August 28, 2000 -- Just as a person looking into a mirror and seeing a dirty face will try to clean up, an elephant studying its reflection will try to rub smudges off its forehead with its trunk.

The basic finding that elephants recognize themselves in the mirror is a startling one for scientists who had long assumed that only humans and a few higher apes were smart enough to achieve "self-recognition." Many behavioral researchers consider that ability to be a hallmark of complex intelligence.

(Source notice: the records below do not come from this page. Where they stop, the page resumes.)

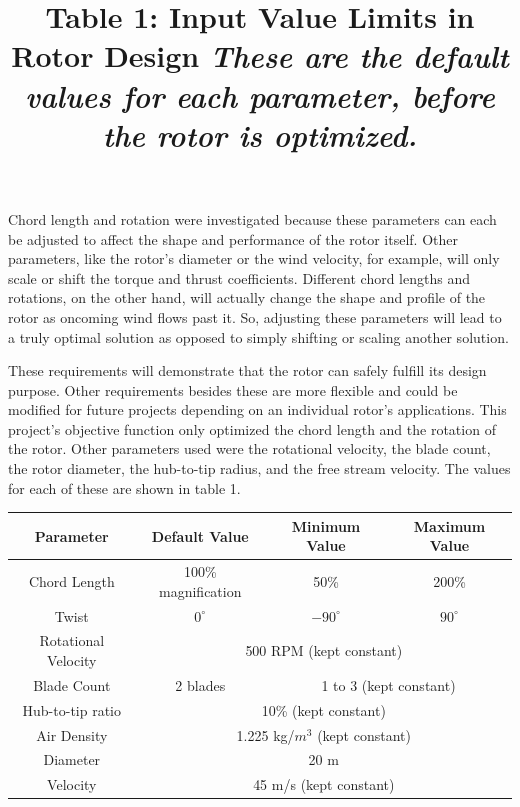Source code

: \documentclass{article}
\begin{document}
\noindent Chord length and rotation were investigated because these parameters can each be adjusted to affect the shape and performance of the rotor itself. Other parameters, like the rotor's diameter or the wind velocity, for example, will only scale or shift the torque and thrust coefficients. Different chord lengths and rotations, on the other hand, will actually change the shape and profile of the rotor as oncoming wind flows past it. So, adjusting these parameters will lead to a truly optimal solution as opposed to simply shifting or scaling another solution. \newline

\noindent These requirements will demonstrate that the rotor can safely fulfill its design purpose. Other requirements besides these are more flexible and could be modified for future projects depending on an individual rotor's applications. This project's objective function only optimized the chord length and the rotation of the rotor. Other parameters used were the rotational velocity, the blade count, the rotor diameter, the hub-to-tip radius, and the free stream velocity. The values for each of these are shown in table 1. \newline

\centering
\title{Table 1: Input Value Limits in Rotor Design \newline}
\title{\emph{These are the default values for each parameter, before the rotor is optimized.}} \label{table:1} \newline
\begin{tabular}{| c | c | c | c |}
	 \hline
  	 \textbf{Parameter} & \textbf{Default Value} & \textbf{Minimum Value} & \textbf{Maximum Value} \\ \hline
	 Chord Length & 100\% magnification & 50\% & 200\% \\ \hline
	 Twist & $0^{\circ}$ & $-90^{\circ}$ & $90^{\circ}$ \\ \hline
	 Rotational Velocity & \multicolumn{3}{c|}{500 RPM (kept constant)} \\ \hline
	 Blade Count & 2 blades & \multicolumn{2}{c|}{1 to 3 (kept constant)}\\ \hline
	 Hub-to-tip ratio & \multicolumn{3}{c|}{10\% (kept constant)} \\ \hline
	 Air Density & \multicolumn{3}{c|}{1.225 kg/$m^{3}$ (kept constant)} \\ \hline
	 Diameter & \multicolumn{3}{c|}{20 m} \\ \hline
	 Velocity & \multicolumn{3}{c|}{45 m/s (kept constant)} \\ \hline
\end{tabular} \break \newline
\end{document}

"Actually, one of the reasons I did the study was that I got tired of hearing people say that only humans and chimps do this, only humans and chimps do that," said Patricia Simonet, an assistant professor of psychology at the University of Nevada in Reno. "Elephants are so smart -- I was sure they could do it."

Simonet presented her finding at last week's international conference on Animal Intelligence and Social Complexity.

"I was absolutely intrigued by the study," said Katharine Payne, a biology professor at Cornell University, who studies sonar communications between elephants. "Elephants are just surprising all of us."

It's been 30 years since researchers seriously began using mirrors as a way to test animals' intelligence, notably whether they had a sense of "self" versus other. Human infants, in fact, seem somewhat confused by mirror images until about the age of 18 months, leading development psychologists to suggest very young babies tend to see themselves and their mothers as part of the same unit.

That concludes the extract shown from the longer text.